Ma Crocetta non sembra accettare stop. «Il governo – afferma – si è mostrato dall’inizio completamente disponibile ad accettare suggerimenti e proposte. Inspiegabilmente dopo che erano stati aperti alcuni varchi importanti per possibili mediazioni, oggi è prevalsa l’idea di respingere in toto le misure che riguardano i lavoratori, ritenendo che tutto questo vada rinviato a un disegno di legge specifico. Va avanti così da due anni con la conseguenza che la Corte dei Conti ogni anno ci parla di eccesso della spesa corrente e di assenza di interventi». 

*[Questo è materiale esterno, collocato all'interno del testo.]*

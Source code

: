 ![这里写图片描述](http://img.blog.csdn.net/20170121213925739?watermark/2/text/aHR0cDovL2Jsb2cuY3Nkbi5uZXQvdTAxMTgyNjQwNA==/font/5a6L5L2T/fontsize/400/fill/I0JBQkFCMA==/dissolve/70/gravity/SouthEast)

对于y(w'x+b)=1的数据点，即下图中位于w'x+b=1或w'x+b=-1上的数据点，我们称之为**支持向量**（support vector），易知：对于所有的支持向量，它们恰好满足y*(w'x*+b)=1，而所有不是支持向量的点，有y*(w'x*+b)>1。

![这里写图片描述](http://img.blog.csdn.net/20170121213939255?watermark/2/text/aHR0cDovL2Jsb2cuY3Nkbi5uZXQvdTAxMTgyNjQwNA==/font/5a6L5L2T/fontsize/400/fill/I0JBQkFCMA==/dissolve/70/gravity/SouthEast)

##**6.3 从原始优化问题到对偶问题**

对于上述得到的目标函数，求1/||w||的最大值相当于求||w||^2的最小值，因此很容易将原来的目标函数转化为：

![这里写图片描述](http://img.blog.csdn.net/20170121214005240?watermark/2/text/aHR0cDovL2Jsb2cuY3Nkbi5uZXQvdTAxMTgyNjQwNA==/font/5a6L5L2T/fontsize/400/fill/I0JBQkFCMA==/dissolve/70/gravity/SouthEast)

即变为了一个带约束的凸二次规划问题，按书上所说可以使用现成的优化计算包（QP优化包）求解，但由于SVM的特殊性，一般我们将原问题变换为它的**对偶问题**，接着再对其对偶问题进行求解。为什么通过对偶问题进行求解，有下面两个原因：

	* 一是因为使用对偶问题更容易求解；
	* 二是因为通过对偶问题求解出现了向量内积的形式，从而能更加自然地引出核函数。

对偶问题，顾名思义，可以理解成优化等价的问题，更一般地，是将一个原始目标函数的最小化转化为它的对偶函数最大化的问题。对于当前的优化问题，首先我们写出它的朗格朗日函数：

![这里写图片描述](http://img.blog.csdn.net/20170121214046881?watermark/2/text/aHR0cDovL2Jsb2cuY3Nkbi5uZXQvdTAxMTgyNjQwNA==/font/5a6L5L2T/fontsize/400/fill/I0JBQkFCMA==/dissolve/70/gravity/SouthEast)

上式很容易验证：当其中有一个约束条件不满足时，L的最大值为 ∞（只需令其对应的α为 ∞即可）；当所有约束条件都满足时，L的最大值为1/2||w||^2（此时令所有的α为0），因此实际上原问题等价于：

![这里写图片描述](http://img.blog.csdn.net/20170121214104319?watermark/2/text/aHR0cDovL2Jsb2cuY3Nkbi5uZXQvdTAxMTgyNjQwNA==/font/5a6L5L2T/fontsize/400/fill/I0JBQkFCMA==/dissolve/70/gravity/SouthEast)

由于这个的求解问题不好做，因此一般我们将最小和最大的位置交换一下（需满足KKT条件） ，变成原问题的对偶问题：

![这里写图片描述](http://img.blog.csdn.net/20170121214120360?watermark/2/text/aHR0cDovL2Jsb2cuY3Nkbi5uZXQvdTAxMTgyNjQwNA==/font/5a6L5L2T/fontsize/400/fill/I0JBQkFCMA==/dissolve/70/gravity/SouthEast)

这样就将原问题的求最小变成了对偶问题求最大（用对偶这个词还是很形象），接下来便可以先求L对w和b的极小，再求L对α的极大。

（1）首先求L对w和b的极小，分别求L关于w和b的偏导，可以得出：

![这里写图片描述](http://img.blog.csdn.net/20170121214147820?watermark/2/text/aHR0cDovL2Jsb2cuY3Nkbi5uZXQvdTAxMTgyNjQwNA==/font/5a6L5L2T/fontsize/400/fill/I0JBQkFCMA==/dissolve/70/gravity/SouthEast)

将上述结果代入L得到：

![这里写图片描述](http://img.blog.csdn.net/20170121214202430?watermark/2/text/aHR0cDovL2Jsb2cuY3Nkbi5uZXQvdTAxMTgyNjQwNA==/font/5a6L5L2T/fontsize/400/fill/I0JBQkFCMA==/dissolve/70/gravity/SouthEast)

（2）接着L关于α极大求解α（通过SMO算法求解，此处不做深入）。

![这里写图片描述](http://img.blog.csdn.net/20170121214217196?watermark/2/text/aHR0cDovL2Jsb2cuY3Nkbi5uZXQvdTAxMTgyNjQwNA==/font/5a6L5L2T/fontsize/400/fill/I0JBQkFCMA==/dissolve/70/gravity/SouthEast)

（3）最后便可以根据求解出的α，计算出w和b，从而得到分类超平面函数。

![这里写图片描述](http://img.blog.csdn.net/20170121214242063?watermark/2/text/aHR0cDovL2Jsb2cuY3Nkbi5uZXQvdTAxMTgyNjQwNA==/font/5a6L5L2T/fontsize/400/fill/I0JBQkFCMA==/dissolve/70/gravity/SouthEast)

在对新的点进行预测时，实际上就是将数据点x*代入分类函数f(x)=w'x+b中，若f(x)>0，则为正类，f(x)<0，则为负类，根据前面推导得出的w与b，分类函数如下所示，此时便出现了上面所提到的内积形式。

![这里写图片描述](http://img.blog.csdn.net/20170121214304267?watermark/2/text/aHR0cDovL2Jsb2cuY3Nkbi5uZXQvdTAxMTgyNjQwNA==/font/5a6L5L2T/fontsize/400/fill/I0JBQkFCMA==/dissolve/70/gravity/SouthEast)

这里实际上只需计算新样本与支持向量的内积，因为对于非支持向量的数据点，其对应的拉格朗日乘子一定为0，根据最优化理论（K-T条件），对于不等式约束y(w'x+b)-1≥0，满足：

Il governatore intende sedere al tavolo di trattativa con il governo nazionale portando con sè la carta di una forte riduzione dei dipendenti pubblici. «Abbiamo in corso una trattativa molto delicata, che per la prima volta pone il rispetto dello Statuto, cioè della Costituzione repubblicana, il riconoscimento delle prerogative della Regione in materia di entrate, che risolverebbe definitivamente i problemi finanziari della Regione. Per aver riconosciuti tali diritti, occorre mostrare il segno e la volontà che i soldi non continueranno a essere sprecati come in passato, che la Sicilia ha cambiato logica. Se non lo facciamo, saremo poco credibili – avverte – Non è in gioco un qualsiasi accordo contrattuale, per gli accordi c’è sempre tempo. Sono in gioco il futuro e la stessa salvezza della Sicilia».